- Stored data -
>>>>
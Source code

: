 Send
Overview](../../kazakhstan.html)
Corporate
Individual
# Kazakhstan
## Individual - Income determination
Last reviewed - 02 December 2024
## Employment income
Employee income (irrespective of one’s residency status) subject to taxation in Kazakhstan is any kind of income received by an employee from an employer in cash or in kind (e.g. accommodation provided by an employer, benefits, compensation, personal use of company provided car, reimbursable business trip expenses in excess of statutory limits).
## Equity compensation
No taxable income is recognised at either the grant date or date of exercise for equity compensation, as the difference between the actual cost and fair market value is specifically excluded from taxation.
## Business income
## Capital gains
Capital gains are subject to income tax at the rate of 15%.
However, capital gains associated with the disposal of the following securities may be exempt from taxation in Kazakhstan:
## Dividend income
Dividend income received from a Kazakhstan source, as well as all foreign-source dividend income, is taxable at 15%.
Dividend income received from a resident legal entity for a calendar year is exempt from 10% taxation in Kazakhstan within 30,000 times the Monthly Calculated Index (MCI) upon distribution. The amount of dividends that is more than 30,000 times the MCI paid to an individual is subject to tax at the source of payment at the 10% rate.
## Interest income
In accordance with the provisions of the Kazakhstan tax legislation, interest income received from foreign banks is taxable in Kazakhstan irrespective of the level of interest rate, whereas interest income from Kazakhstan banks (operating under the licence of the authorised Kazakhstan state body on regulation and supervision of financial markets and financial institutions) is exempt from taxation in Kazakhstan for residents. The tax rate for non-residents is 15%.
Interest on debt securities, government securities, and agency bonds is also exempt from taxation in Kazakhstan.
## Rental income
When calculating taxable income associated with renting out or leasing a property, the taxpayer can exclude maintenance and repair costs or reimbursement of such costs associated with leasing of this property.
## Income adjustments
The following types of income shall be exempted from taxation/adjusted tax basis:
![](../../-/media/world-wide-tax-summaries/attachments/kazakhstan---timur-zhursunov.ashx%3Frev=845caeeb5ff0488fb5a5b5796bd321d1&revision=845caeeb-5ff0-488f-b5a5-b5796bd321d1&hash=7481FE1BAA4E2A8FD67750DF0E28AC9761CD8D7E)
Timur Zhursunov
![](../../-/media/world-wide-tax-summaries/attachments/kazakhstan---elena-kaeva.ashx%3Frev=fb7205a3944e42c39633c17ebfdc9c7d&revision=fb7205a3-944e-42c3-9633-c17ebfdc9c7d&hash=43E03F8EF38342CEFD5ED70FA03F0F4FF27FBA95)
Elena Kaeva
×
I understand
<<<<
- Exercise objective -
Make an exact copy of the data above.

- Response to this exercise -
Source code

: Send
Overview](../../kazakhstan.html)
Corporate
Individual
# Kazakhstan
## Individual - Income determination
Last reviewed - 02 December 2024
## Employment income
Employee income (irrespective of one’s residency status) subject to taxation in Kazakhstan is any kind of income received by an employee from an employer in cash or in kind (e.g. accommodation provided by an employer, benefits, compensation, personal use of company provided car, reimbursable business trip expenses in excess of statutory limits).
## Equity compensation
No taxable income is recognised at either the grant date or date of exercise for equity compensation, as the difference between the actual cost and fair market value is specifically excluded from taxation.
## Business income
## Capital gains
Capital gains are subject to income tax at the rate of 15%.
However, capital gains associated with the disposal of the following securities may be exempt from taxation in Kazakhstan:
## Dividend income
Dividend income received from a Kazakhstan source, as well as all foreign-source dividend income, is taxable at 15%.
Dividend income received from a resident legal entity for a calendar year is exempt from 10% taxation in Kazakhstan within 30,000 times the Monthly Calculated Index (MCI) upon distribution. The amount of dividends that is more than 30,000 times the MCI paid to an individual is subject to tax at the source of payment at the 10% rate.
## Interest income
In accordance with the provisions of the Kazakhstan tax legislation, interest income received from foreign banks is taxable in Kazakhstan irrespective of the level of interest rate, whereas interest income from Kazakhstan banks (operating under the licence of the authorised Kazakhstan state body on regulation and supervision of financial markets and financial institutions) is exempt from taxation in Kazakhstan for residents. The tax rate for non-residents is 15%.
Interest on debt securities, government securities, and agency bonds is also exempt from taxation in Kazakhstan.
## Rental income
When calculating taxable income associated with renting out or leasing a property, the taxpayer can exclude maintenance and repair costs or reimbursement of such costs associated with leasing of this property.
## Income adjustments
The following types of income shall be exempted from taxation/adjusted tax basis:
![](../../-/media/world-wide-tax-summaries/attachments/kazakhstan---timur-zhursunov.ashx%3Frev=845caeeb5ff0488fb5a5b5796bd321d1&revision=845caeeb-5ff0-488f-b5a5-b5796bd321d1&hash=7481FE1BAA4E2A8FD67750DF0E28AC9761CD8D7E)
Timur Zhursunov
![](../../-/media/world-wide-tax-summaries/attachments/kazakhstan---elena-kaeva.ashx%3Frev=fb7205a3944e42c39633c17ebfdc9c7d&revision=fb7205a3-944e-42c3-9633-c17ebfdc9c7d&hash=43E03F8EF38342CEFD5ED70FA03F0F4FF27FBA95)
Elena Kaeva
×
I understand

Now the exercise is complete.